This is a Python and TensorFlow implementation of Convolutional Pose Machines to infer joint locations from RGB images of quadruped subjects. The general pose-estimation problem can be described as below:
Fully-Convolutional Neural Networks are trained to regress belief maps over the image area which indicate the probability of a specific joint to be in a specific pixel. Therefore, for example, for 15 joints, there are 15 heatmaps. Figure 5 below shows the data from a single training example.
The ground truth data was procedurally generated using 3D modelling software MAYA. The parameters that vary are:
- Quadruped Pose
- Leg joints angles
- Hip Orientation
- Head Orientation
- Mouth opening
- Viewing Angle
This project makes use of the following frameworks/libraries
- Python 3
- TensorFlow 1.4+
- OpenCV 2
- Matplotlib
- Numpy
- Pillow
[TODO]
There are a couple different models under /models which incorporate the following:
- Different feature extraction architectures: Original, VGG16, SLIM, ...
- Different stage sub-module structures (per-stage feature extractor vs one feature for all stages)
Models can be modified or one can create a new model.
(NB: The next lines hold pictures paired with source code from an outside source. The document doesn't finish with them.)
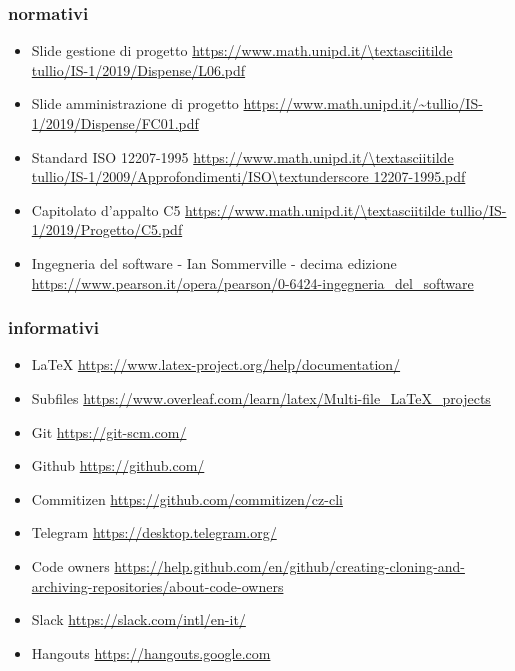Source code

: \documentclass[../norme-di-progetto.tex]{subfiles}
\begin{document}
\subsubsection{normativi}
\label{subs:normativi}
\begin{itemize}
	\item Slide gestione di progetto 
	\newline \url{https://www.math.unipd.it/\textasciitilde tullio/IS-1/2019/Dispense/L06.pdf}
	\item Slide amministrazione di progetto
	\newline \url{https://www.math.unipd.it/~tullio/IS-1/2019/Dispense/FC01.pdf}
	\item Standard ISO 12207-1995 
	\newline \url{https://www.math.unipd.it/\textasciitilde tullio/IS-1/2009/Approfondimenti/ISO\textunderscore 12207-1995.pdf}
	\item Capitolato d'appalto C5 
	\newline \url{https://www.math.unipd.it/\textasciitilde tullio/IS-1/2019/Progetto/C5.pdf}
	\item Ingegneria del software - Ian Sommerville - decima edizione
	\newline \url{https://www.pearson.it/opera/pearson/0-6424-ingegneria_del_software}
\end{itemize}
\subsubsection{informativi}
\label{subs:riferimenti informativi}
\begin{itemize}
	\item LaTeX
	\newline \url{https://www.latex-project.org/help/documentation/}
	\item Subfiles
	\newline \url{https://www.overleaf.com/learn/latex/Multi-file_LaTeX_projects}
	\item Git
	\newline \url{https://git-scm.com/}
	\item Github
	\newline \url{https://github.com/}
	\item Commitizen
	\newline \url{https://github.com/commitizen/cz-cli}
	\item Telegram
	\newline \url{https://desktop.telegram.org/}
	\item Code owners
	\newline \url{https://help.github.com/en/github/creating-cloning-and-archiving-repositories/about-code-owners}
	\item Slack
	\newline \url{https://slack.com/intl/en-it/}
	\item Hangouts
    \newline \url{https://hangouts.google.com}
\end{itemize}
\end{document}

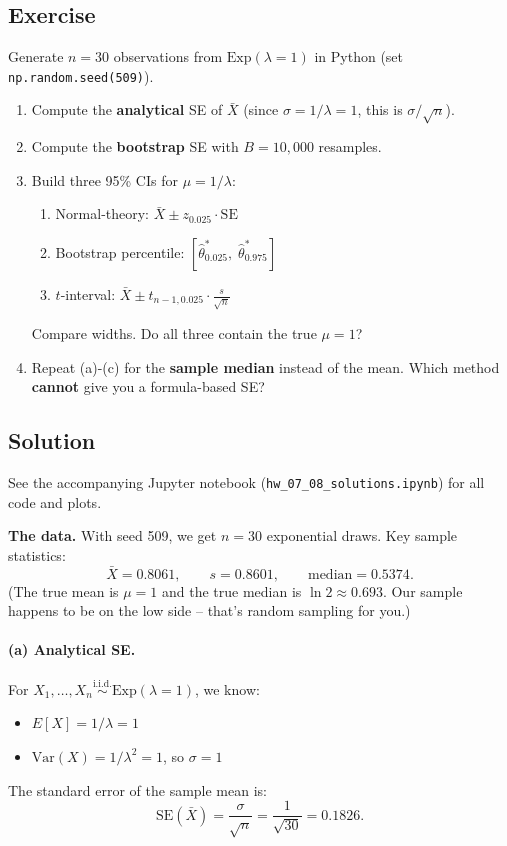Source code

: \documentclass[11pt]{article}
\begin{document}
\subsection*{Exercise}

Generate $n = 30$ observations from $\text{Exp}(\lambda = 1)$ in Python (set \texttt{np.random.seed(509)}).

\begin{enumerate}[label=\alph*)]
  \item Compute the \textbf{analytical} SE of $\bar{X}$ (since $\sigma = 1/\lambda = 1$, this is $\sigma / \sqrt{n}$).
  \item Compute the \textbf{bootstrap} SE with $B = 10{,}000$ resamples.
  \item Build three 95\% CIs for $\mu = 1/\lambda$:
  \begin{enumerate}[label=(\roman*)]
    \item Normal-theory: $\bar{X} \pm z_{0.025} \cdot \text{SE}$
    \item Bootstrap percentile: $[\hat{\theta}^*_{0.025},\; \hat{\theta}^*_{0.975}]$
    \item $t$-interval: $\bar{X} \pm t_{n-1, 0.025} \cdot \frac{s}{\sqrt{n}}$
  \end{enumerate}
  Compare widths. Do all three contain the true $\mu = 1$?
  \item Repeat (a)-(c) for the \textbf{sample median} instead of the mean. Which method \textbf{cannot} give you a formula-based SE?
\end{enumerate}

\subsection*{Solution}

See the accompanying Jupyter notebook (\texttt{hw\_07\_08\_solutions.ipynb}) for all code and plots.

\textbf{The data.} With seed 509, we get $n=30$ exponential draws. Key sample statistics:
\[
  \bar{X} = 0.8061, \qquad s = 0.8601, \qquad \text{median} = 0.5374.
\]
(The true mean is $\mu = 1$ and the true median is $\ln 2 \approx 0.693$. Our sample happens to be on the low side -- that's random sampling for you.)

\paragraph{(a) Analytical SE.}

For $X_1, \ldots, X_n \overset{\text{i.i.d.}}{\sim} \text{Exp}(\lambda = 1)$, we know:
\begin{itemize}
  \item $E[X] = 1/\lambda = 1$
  \item $\text{Var}(X) = 1/\lambda^2 = 1$, so $\sigma = 1$
\end{itemize}
The standard error of the sample mean is:
\[
  \text{SE}(\bar{X}) = \frac{\sigma}{\sqrt{n}} = \frac{1}{\sqrt{30}} = \boxed{0.1826}.
\]
\end{document}
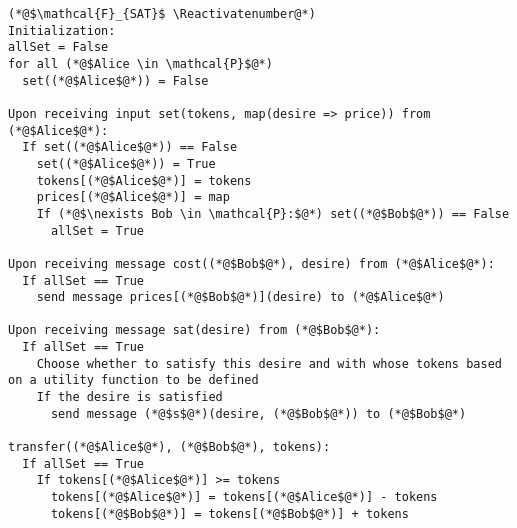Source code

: \Suppressnumber
\begin{lstlisting}[label=satfunc, style=numbers]
(*@$\mathcal{F}_{SAT}$ \Reactivatenumber@*)
Initialization:
allSet = False
for all (*@$Alice \in \mathcal{P}$@*)
  set((*@$Alice$@*)) = False

Upon receiving input set(tokens, map(desire => price)) from (*@$Alice$@*):
  If set((*@$Alice$@*)) == False
    set((*@$Alice$@*)) = True
    tokens[(*@$Alice$@*)] = tokens
    prices[(*@$Alice$@*)] = map
    If (*@$\nexists Bob \in \mathcal{P}:$@*) set((*@$Bob$@*)) == False
      allSet = True

Upon receiving message cost((*@$Bob$@*), desire) from (*@$Alice$@*):
  If allSet == True
    send message prices[(*@$Bob$@*)](desire) to (*@$Alice$@*)

Upon receiving message sat(desire) from (*@$Bob$@*):
  If allSet == True
    Choose whether to satisfy this desire and with whose tokens based on a utility function to be defined
    If the desire is satisfied
      send message (*@$s$@*)(desire, (*@$Bob$@*)) to (*@$Bob$@*)

transfer((*@$Alice$@*), (*@$Bob$@*), tokens):
  If allSet == True
    If tokens[(*@$Alice$@*)] >= tokens
      tokens[(*@$Alice$@*)] = tokens[(*@$Alice$@*)] - tokens
      tokens[(*@$Bob$@*)] = tokens[(*@$Bob$@*)] + tokens
\end{lstlisting}
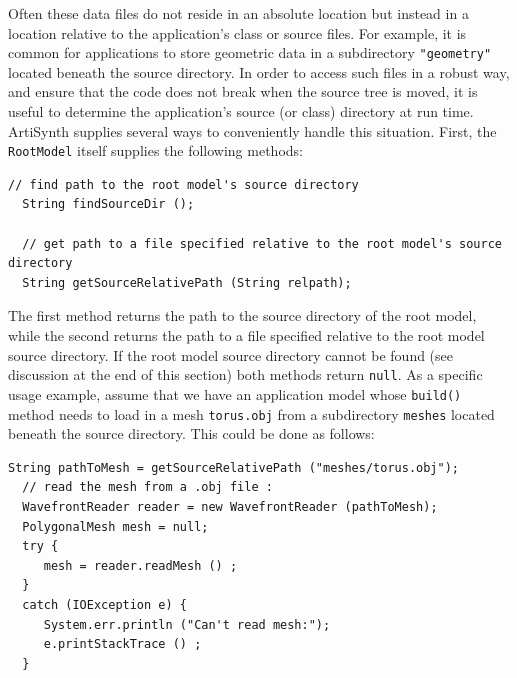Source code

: Often these data files do not reside in an absolute location but
instead in a location relative to the application's class or source
files.  For example, it is common for applications to store geometric
data in a subdirectory {\tt "geometry"} located beneath the source
directory. In order to access such files in a robust way, and ensure
that the code does not break when the source tree is moved, it is
useful to determine the application's source (or class) directory at
run time. ArtiSynth supplies several ways to conveniently handle this
situation. First, the {\tt RootModel} itself supplies the following
methods:
\begin{lstlisting}[]
  // find path to the root model's source directory
  String findSourceDir ();

  // get path to a file specified relative to the root model's source directory
  String getSourceRelativePath (String relpath);
\end{lstlisting}
%
The first method returns the path to the source directory of the
root model, while the second returns the path to a file specified
relative to the root model source directory. If the root model source
directory cannot be found (see discussion at the end of this section)
both methods return {\tt null}.
%
As a specific usage example, assume that we have an application model
whose {\tt build()} method needs to load in a mesh {\tt torus.obj}
from a subdirectory {\tt meshes} located beneath the source
directory. This could be done as follows:
%
\begin{lstlisting}[]
  String pathToMesh = getSourceRelativePath ("meshes/torus.obj");
  // read the mesh from a .obj file :
  WavefrontReader reader = new WavefrontReader (pathToMesh);
  PolygonalMesh mesh = null;
  try {
     mesh = reader.readMesh () ;
  }
  catch (IOException e) {
     System.err.println ("Can't read mesh:");
     e.printStackTrace () ;
  }
\end{lstlisting}


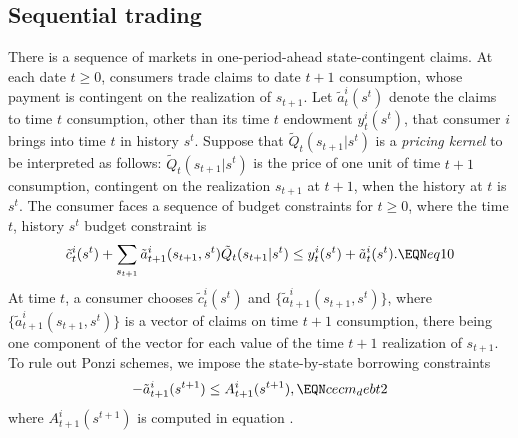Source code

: \subsection{Sequential trading}
There is a sequence of markets in one-period-ahead
state-contingent
 claims.    At each date $t \geq 0$,
consumers trade claims to date $t+1$ consumption, whose payment
is  contingent
on the realization of $s_{t+1}$.   Let $\tilde a_t^i(s^t)$ denote the
claims to time $t$ consumption, other than its time $t$  endowment $y_t^i(s^t)$,
that consumer $i$ brings into time $t$ in history $s^t$. Suppose that
$ \tilde Q_t(s_{t+1} | s^t)$
is a {\it pricing kernel}  to be interpreted as follows:
$\tilde Q_t(s_{t+1} | s^t)$ is the price of one unit of time $t+1$ consumption,
contingent on the realization $s_{t+1}$ at $t+1$, when the
history at $t$ is $s^t$.
The consumer faces a sequence of budget constraints
for $t \geq 0$, where the time $t$, history $s^t$ budget constraint is
$$ \tilde c_t^i(s^t) + \sum_{s_{t+1}} \tilde a^i_{t+1}(s_{t+1},s^t) \tilde Q_t(s_{t+1} | s^t)
     \leq  y_t^i(s^t) + \tilde a_t^i(s^t) . \EQN eq10   $$
At time $t$, a consumer chooses $\tilde c^i_t(s^t)$
and $\{\tilde a^i_{t+1}(s_{t+1},s^t)\}$, where
$\{\tilde a^i_{t+1}(s_{t+1},s^t)\}$  is a vector of claims on time $t+1$ consumption,
there being one component of the vector for each  value of the time $t+1$ realization of
$s_{t+1}$.    To rule out Ponzi schemes,
we impose the state-by-state borrowing
constraints
$$ -  \tilde a^i_{t+1}(s^{t+1}) \leq  A^i_{t+1}(s^{t+1}),        \EQN cecm_debt2$$
where $A^i_{t+1}(s^{t+1})$ is computed in equation .


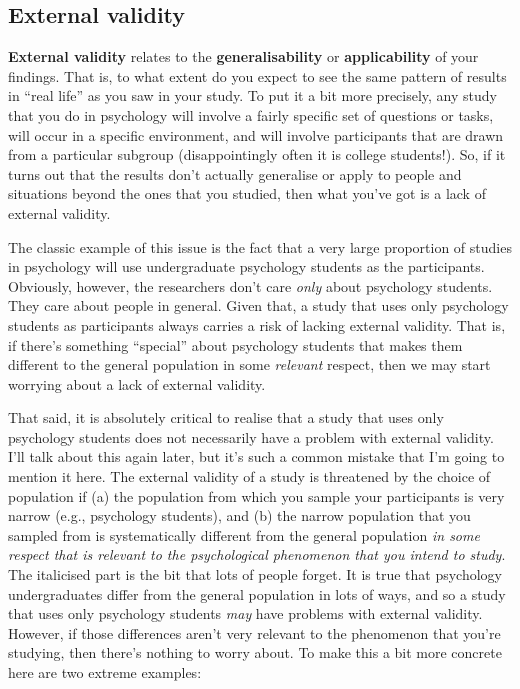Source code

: \documentclass[
]{book}
\begin{document}
\hypertarget{external-validity}{%
\subsection{External validity}\label{external-validity}}

{\textbf{External validity}} relates to the {\textbf{generalisability}} or {\textbf{applicability}} of your findings. That is, to what extent do you expect to see the same pattern of results in ``real life'' as you saw in your study. To put it a bit more precisely, any study that you do in psychology will involve a fairly specific set of questions or tasks, will occur in a specific environment, and will involve participants that are drawn from a particular subgroup (disappointingly often it is college students!). So, if it turns out that the results don't actually generalise or apply to people and situations beyond the ones that you studied, then what you've got is a lack of external validity.

The classic example of this issue is the fact that a very large proportion of studies in psychology will use undergraduate psychology students as the participants. Obviously, however, the researchers don't care \emph{only} about psychology students. They care about people in general. Given that, a study that uses only psychology students as participants always carries a risk of lacking external validity. That is, if there's something ``special'' about psychology students that makes them different to the general population in some \emph{relevant} respect, then we may start worrying about a lack of external validity.

That said, it is absolutely critical to realise that a study that uses only psychology students does not necessarily have a problem with external validity. I'll talk about this again later, but it's such a common mistake that I'm going to mention it here. The external validity of a study is threatened by the choice of population if (a) the population from which you sample your participants is very narrow (e.g., psychology students), and (b) the narrow population that you sampled from is systematically different from the general population \emph{in some respect that is relevant to the psychological phenomenon that you intend to study}. The italicised part is the bit that lots of people forget. It is true that psychology undergraduates differ from the general population in lots of ways, and so a study that uses only psychology students \emph{may} have problems with external validity. However, if those differences aren't very relevant to the phenomenon that you're studying, then there's nothing to worry about. To make this a bit more concrete here are two extreme examples:
\end{document}
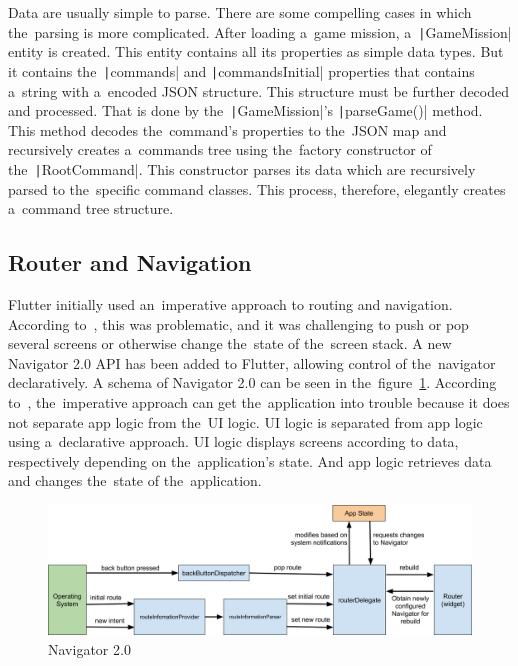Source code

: Data are usually simple to parse.
There are some compelling cases in which the~parsing is more complicated.
After loading a~game mission, a~\texttt|GameMission| entity is created.
This entity contains all its properties as simple data types.
But it contains the~\texttt|commands| and \texttt|commandsInitial| properties that contains a~string with a~encoded JSON structure.
This structure must be further decoded and processed.
That is done by the~\texttt|GameMission|'s \texttt|parseGame()| method.
This method decodes the~command's properties to the~JSON map and recursively creates a~commands tree using the~factory constructor of the~\texttt|RootCommand|.
This constructor parses its data which are recursively parsed to the~specific command classes.
This process, therefore, elegantly creates a~command tree structure.

\subsection{Router and Navigation}

Flutter initially used an~imperative approach to routing and navigation.
\linebreak
According to~\cite{ryan_2020_navigator}, this was problematic, and it was challenging to push or pop several screens or otherwise change the~state of the~screen stack.
A new Navigator 2.0 API has been added to Flutter, allowing control of the~navigator declaratively.
A schema of Navigator 2.0 can be seen in the~figure~\ref{fig:navigator}.
\linebreak
According to~\cite{kietay_2021_navigator}, the~imperative approach can get the~application into trouble because it does not separate app logic from the~UI logic.
UI logic is separated from app logic using a~declarative approach.
UI logic displays screens according to data, respectively depending on the~application's state.
And app logic retrieves data and changes the~state of the~application.

\begin{figure}
    \centering
    \includegraphics[width=1\linewidth]{assets/implementation/navigator.png}
    \caption{Navigator 2.0~\cite{ryan_2020_navigator}}
    \label{fig:navigator}
\end{figure}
If you create a new model, base it off the existing models as a starting point.
The image below gives an idea of how the stage cascaded approach works. Each stage can contain its own feature extractor and heatmap regressor. Each stage works on both the input image and the feature maps from previous stages. Local/Intermediate supervision is enforced, therefore each stage refines the probability heatmap estimate for each joint.